Of course, it could be an Android device, and I’m not up on current fingerprint security on Android devices to offer an opinion on the subject.


But it’s almost irrelevant, because you have to start somewhere on projects like this. If the professor and his team can make these fingers in weeks, it is likely they—or someone else—can eventually find a way to make them in days, or even hours.


Tricky


And that’s where it gets tricky. If the FBI can find a way to artificially produce fingers that unlock suspects’ smartphones, they will use it. And so will the police. That would bypass any self-incrimination protections suspects have, assuming any apply at all.


One federal judge has already ruled the police can use force to make you unlock your smartphone. Law enforcement can already get your prints when you’re arrested. It could easily become just a matter of form before the next step is routinely reproducing those prints as artificial fingers and opening up your devices.

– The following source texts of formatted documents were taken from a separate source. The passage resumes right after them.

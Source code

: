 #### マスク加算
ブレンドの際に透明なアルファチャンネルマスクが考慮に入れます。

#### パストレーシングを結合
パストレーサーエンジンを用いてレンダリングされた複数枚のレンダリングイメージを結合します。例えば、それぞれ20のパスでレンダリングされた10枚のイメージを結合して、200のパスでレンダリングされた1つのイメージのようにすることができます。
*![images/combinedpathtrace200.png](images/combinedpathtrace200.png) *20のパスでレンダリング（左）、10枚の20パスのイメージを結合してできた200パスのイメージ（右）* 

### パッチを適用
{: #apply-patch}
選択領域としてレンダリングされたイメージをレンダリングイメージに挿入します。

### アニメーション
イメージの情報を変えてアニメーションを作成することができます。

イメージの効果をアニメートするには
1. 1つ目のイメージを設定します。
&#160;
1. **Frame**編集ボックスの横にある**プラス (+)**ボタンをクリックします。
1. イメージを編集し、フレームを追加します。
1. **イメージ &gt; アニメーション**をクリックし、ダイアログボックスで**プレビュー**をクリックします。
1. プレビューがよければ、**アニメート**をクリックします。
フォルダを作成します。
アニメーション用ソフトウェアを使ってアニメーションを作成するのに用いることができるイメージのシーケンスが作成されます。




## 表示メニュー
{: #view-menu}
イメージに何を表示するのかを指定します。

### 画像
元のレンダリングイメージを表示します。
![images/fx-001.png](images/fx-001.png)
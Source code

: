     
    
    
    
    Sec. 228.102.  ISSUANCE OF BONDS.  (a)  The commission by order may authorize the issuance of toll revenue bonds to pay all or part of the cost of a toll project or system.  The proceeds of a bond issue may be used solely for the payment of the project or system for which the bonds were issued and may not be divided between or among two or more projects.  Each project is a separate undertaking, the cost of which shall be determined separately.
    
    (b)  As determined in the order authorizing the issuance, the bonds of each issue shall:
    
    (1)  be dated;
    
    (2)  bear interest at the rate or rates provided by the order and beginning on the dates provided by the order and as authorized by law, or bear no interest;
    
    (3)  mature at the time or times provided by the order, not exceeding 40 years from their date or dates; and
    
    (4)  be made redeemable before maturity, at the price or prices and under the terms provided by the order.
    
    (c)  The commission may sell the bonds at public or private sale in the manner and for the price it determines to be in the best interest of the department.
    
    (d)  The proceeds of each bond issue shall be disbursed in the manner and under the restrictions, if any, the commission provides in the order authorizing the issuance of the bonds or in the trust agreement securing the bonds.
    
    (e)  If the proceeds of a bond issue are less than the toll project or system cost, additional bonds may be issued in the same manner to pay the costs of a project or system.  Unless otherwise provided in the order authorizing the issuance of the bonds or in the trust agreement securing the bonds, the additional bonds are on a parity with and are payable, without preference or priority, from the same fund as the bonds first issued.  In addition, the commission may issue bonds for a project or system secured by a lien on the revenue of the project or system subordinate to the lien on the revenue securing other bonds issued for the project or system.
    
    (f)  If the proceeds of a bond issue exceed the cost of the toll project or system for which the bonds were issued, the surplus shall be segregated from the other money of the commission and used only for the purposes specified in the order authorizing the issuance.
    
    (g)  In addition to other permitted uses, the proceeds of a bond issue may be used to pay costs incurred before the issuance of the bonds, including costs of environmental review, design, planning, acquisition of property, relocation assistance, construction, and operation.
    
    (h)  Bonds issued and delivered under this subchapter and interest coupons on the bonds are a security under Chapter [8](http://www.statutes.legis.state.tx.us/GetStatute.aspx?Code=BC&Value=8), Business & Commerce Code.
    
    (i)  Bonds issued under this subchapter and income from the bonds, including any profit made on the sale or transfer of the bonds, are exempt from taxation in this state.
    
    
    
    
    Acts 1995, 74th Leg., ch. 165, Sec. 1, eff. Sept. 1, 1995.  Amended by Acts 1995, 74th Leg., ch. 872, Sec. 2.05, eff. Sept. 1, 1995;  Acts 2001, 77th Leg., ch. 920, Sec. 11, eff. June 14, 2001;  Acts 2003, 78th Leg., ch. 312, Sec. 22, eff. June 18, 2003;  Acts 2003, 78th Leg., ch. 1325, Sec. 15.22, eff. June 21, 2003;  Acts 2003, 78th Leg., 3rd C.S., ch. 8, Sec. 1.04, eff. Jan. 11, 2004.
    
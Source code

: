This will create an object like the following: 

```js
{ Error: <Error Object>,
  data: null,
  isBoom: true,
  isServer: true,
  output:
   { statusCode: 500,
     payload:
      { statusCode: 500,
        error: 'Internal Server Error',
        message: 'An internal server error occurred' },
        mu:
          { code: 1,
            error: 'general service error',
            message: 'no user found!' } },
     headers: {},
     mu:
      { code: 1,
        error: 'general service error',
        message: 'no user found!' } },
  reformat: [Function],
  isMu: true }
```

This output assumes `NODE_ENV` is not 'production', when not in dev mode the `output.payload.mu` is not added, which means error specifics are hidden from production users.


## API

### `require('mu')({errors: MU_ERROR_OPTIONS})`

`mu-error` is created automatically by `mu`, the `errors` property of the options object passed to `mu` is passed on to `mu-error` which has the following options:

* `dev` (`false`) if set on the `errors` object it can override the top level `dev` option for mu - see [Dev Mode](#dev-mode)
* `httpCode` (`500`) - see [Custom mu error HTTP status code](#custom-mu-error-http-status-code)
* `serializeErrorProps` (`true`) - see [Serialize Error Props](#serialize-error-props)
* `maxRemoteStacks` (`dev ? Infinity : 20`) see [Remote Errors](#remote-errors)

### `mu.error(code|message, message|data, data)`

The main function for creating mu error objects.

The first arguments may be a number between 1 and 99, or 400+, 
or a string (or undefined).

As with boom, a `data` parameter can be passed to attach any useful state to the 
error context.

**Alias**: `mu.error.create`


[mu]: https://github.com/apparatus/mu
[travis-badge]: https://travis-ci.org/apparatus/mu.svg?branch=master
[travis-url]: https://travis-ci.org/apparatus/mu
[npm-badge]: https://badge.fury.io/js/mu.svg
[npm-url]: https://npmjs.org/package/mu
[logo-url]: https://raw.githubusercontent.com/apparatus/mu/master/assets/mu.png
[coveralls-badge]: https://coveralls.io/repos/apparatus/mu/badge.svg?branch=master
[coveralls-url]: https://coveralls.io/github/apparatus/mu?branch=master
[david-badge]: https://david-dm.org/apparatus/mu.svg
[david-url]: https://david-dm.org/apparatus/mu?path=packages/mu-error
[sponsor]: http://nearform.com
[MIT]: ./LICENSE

But these are all scenarios involving law enforcement where due process protections still apply. The thing is that once legitimate law enforcement in the U.S. can employ such a method, it’s only a matter of time before foreign governments and criminal organizations get their mitts on the same technology.


So Logically


I’m not arguing that the FBI shouldn’t pursue such means. It frankly seems like a logical progression—legally, technically, and philosophically.


But it may mean that fingerprints have a limited lifespan for usefulness. With databases of fingerprints existing all over the world, this technology could eventually be used by authoritarian regimes and criminals alike to target individuals for surveillance, extortion, or even petty crime.


Related

Five years from now, imagine a criminal gang stealing the possessions of John Smith. Confronted with a smartphone they could sell, they turn to a database on the dark web where they can order Mr. Smith’s prints for less than US$2. They then turn to Illicit 3D Printing, LLC, where they can get those prints made into a finger in fifteen minutes, no questions asked.


Boom! They can now sell the smartphone, the tablet, and the MacBook Pro they stole from Mr. Smith, because in five years all of those devices will feature Touch ID.


Whack-a-Mole


Security is always a game of whack-a-mole. Make something secure, and someone will figure out how to crack it. No matter how many security measures we invent, they never stand the test of time.


This will be just as true with Touch ID as any other security feature that came before it. And the reality is that Touch ID has always been more about convenience than security. There could come a day, however, when fingerprints turn into an area of actual insecurity.